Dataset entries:
====

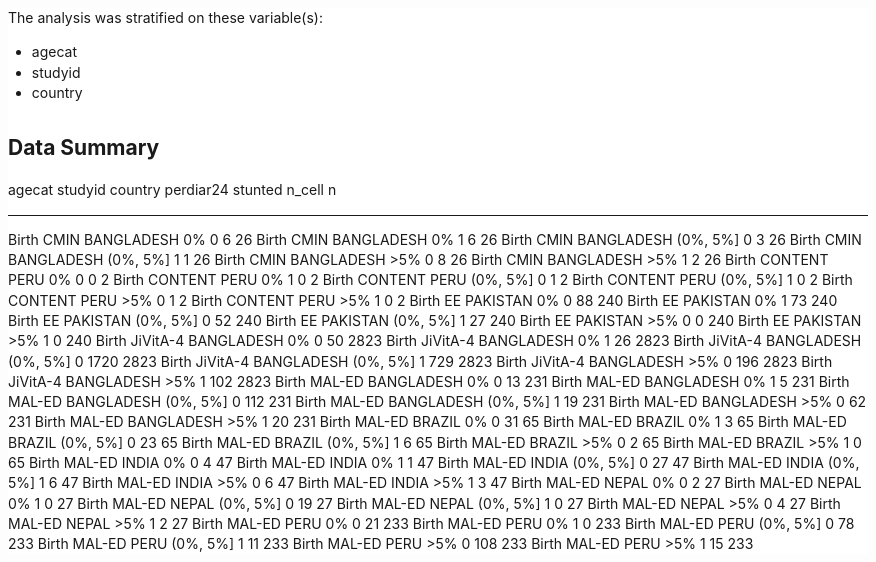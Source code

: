 The analysis was stratified on these variable(s):

* agecat
* studyid
* country

## Data Summary

agecat      studyid         country                        perdiar24    stunted   n_cell      n
----------  --------------  -----------------------------  ----------  --------  -------  -----
Birth       CMIN            BANGLADESH                     0%                 0        6     26
Birth       CMIN            BANGLADESH                     0%                 1        6     26
Birth       CMIN            BANGLADESH                     (0%, 5%]           0        3     26
Birth       CMIN            BANGLADESH                     (0%, 5%]           1        1     26
Birth       CMIN            BANGLADESH                     >5%                0        8     26
Birth       CMIN            BANGLADESH                     >5%                1        2     26
Birth       CONTENT         PERU                           0%                 0        0      2
Birth       CONTENT         PERU                           0%                 1        0      2
Birth       CONTENT         PERU                           (0%, 5%]           0        1      2
Birth       CONTENT         PERU                           (0%, 5%]           1        0      2
Birth       CONTENT         PERU                           >5%                0        1      2
Birth       CONTENT         PERU                           >5%                1        0      2
Birth       EE              PAKISTAN                       0%                 0       88    240
Birth       EE              PAKISTAN                       0%                 1       73    240
Birth       EE              PAKISTAN                       (0%, 5%]           0       52    240
Birth       EE              PAKISTAN                       (0%, 5%]           1       27    240
Birth       EE              PAKISTAN                       >5%                0        0    240
Birth       EE              PAKISTAN                       >5%                1        0    240
Birth       JiVitA-4        BANGLADESH                     0%                 0       50   2823
Birth       JiVitA-4        BANGLADESH                     0%                 1       26   2823
Birth       JiVitA-4        BANGLADESH                     (0%, 5%]           0     1720   2823
Birth       JiVitA-4        BANGLADESH                     (0%, 5%]           1      729   2823
Birth       JiVitA-4        BANGLADESH                     >5%                0      196   2823
Birth       JiVitA-4        BANGLADESH                     >5%                1      102   2823
Birth       MAL-ED          BANGLADESH                     0%                 0       13    231
Birth       MAL-ED          BANGLADESH                     0%                 1        5    231
Birth       MAL-ED          BANGLADESH                     (0%, 5%]           0      112    231
Birth       MAL-ED          BANGLADESH                     (0%, 5%]           1       19    231
Birth       MAL-ED          BANGLADESH                     >5%                0       62    231
Birth       MAL-ED          BANGLADESH                     >5%                1       20    231
Birth       MAL-ED          BRAZIL                         0%                 0       31     65
Birth       MAL-ED          BRAZIL                         0%                 1        3     65
Birth       MAL-ED          BRAZIL                         (0%, 5%]           0       23     65
Birth       MAL-ED          BRAZIL                         (0%, 5%]           1        6     65
Birth       MAL-ED          BRAZIL                         >5%                0        2     65
Birth       MAL-ED          BRAZIL                         >5%                1        0     65
Birth       MAL-ED          INDIA                          0%                 0        4     47
Birth       MAL-ED          INDIA                          0%                 1        1     47
Birth       MAL-ED          INDIA                          (0%, 5%]           0       27     47
Birth       MAL-ED          INDIA                          (0%, 5%]           1        6     47
Birth       MAL-ED          INDIA                          >5%                0        6     47
Birth       MAL-ED          INDIA                          >5%                1        3     47
Birth       MAL-ED          NEPAL                          0%                 0        2     27
Birth       MAL-ED          NEPAL                          0%                 1        0     27
Birth       MAL-ED          NEPAL                          (0%, 5%]           0       19     27
Birth       MAL-ED          NEPAL                          (0%, 5%]           1        0     27
Birth       MAL-ED          NEPAL                          >5%                0        4     27
Birth       MAL-ED          NEPAL                          >5%                1        2     27
Birth       MAL-ED          PERU                           0%                 0       21    233
Birth       MAL-ED          PERU                           0%                 1        0    233
Birth       MAL-ED          PERU                           (0%, 5%]           0       78    233
Birth       MAL-ED          PERU                           (0%, 5%]           1       11    233
Birth       MAL-ED          PERU                           >5%                0      108    233
Birth       MAL-ED          PERU                           >5%                1       15    233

====

▶ **Work instruction**: In the entries above, find each line with the word "BRAZIL" and show it.

▶ **Exercise solution**:
Birth       MAL-ED          BRAZIL                         0%                 0       31     65
Birth       MAL-ED          BRAZIL                         0%                 1        3     65
Birth       MAL-ED          BRAZIL                         (0%, 5%]           0       23     65
Birth       MAL-ED          BRAZIL                         (0%, 5%]           1        6     65
Birth       MAL-ED          BRAZIL                         >5%                0        2     65
Birth       MAL-ED          BRAZIL                         >5%                1        0     65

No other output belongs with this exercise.